- **WHAT NEEDS TO BE DONE**: Given the records below, would you repeat exactly the lines that begin at the one containing "hummmmmm! coloca ele" and end at the one containing "imbecil, ele tem", inclusive?

+--

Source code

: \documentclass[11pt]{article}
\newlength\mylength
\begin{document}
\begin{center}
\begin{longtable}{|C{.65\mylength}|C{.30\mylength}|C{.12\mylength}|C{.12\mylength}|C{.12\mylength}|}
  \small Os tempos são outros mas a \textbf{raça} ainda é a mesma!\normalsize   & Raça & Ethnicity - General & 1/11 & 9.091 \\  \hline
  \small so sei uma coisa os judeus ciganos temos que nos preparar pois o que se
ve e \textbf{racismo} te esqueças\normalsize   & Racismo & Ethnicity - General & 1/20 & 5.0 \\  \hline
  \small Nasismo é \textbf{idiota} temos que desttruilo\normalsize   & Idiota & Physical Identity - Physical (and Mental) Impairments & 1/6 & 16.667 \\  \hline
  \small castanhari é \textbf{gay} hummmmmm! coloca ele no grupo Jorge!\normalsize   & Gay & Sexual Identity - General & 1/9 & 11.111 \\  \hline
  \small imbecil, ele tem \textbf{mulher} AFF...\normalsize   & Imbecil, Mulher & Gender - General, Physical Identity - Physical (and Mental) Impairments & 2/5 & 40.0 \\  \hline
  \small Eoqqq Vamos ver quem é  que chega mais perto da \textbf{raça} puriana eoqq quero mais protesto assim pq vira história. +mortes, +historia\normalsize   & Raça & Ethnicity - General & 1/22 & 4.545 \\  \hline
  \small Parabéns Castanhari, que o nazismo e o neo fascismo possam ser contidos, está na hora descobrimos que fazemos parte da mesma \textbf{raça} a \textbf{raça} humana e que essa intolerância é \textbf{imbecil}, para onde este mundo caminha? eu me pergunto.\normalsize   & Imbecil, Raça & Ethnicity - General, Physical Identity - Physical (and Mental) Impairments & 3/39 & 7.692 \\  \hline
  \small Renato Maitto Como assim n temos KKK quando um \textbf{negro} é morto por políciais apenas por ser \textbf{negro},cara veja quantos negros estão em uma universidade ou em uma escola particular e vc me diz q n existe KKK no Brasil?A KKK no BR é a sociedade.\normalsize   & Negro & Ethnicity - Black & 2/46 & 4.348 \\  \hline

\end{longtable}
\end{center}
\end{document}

+--

- **SOLUTION**:
  \small castanhari é \textbf{gay} hummmmmm! coloca ele no grupo Jorge!\normalsize   & Gay & Sexual Identity - General & 1/9 & 11.111 \\  \hline
  \small imbecil, ele tem \textbf{mulher} AFF...\normalsize   & Imbecil, Mulher & Gender - General, Physical Identity - Physical (and Mental) Impairments & 2/5 & 40.0 \\  \hline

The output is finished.